**Dataset items**
━━━━━━━━━━
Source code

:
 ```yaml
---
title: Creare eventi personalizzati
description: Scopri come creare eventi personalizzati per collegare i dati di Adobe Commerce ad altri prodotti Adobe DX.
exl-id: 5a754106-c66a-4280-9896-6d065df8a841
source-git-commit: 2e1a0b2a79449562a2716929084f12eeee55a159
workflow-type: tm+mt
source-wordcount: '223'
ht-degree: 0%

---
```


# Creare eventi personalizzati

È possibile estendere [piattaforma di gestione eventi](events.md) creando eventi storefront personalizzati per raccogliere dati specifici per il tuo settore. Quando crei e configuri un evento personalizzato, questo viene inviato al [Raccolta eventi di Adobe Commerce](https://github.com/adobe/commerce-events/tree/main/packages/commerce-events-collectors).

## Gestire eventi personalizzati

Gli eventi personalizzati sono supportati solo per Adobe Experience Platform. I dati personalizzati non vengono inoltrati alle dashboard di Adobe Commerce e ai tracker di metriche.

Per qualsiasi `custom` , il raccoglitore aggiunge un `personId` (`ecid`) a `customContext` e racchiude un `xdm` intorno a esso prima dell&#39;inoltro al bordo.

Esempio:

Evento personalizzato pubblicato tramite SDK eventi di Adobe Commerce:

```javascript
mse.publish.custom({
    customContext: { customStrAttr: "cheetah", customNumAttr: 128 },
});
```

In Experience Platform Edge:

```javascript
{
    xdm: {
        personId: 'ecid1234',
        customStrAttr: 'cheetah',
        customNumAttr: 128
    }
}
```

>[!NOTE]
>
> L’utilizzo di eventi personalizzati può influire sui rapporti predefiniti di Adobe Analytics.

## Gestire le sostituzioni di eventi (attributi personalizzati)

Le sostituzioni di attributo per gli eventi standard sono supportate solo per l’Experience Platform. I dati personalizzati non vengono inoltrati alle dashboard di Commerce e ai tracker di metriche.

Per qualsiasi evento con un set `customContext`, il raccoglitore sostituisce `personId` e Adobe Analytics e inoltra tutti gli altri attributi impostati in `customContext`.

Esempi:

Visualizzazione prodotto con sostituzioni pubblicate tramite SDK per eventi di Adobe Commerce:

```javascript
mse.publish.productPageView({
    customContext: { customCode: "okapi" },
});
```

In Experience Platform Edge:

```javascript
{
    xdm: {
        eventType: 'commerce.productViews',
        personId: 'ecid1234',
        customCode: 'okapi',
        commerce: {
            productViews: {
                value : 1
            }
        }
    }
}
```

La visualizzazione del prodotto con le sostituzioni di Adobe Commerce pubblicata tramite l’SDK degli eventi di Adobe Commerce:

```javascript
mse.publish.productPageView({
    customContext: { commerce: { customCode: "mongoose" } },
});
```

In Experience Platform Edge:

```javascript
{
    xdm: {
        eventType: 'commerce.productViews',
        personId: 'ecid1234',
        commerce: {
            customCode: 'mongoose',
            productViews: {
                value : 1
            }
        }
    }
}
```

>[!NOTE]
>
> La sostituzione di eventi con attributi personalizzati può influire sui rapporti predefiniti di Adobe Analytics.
━━━━━━━━━━
Search the data for the string "customStrAttr" and copy every line where it appears.

**EXERCISE RESPONSE**
    customContext: { customStrAttr: "cheetah", customNumAttr: 128 },
        customStrAttr: 'cheetah',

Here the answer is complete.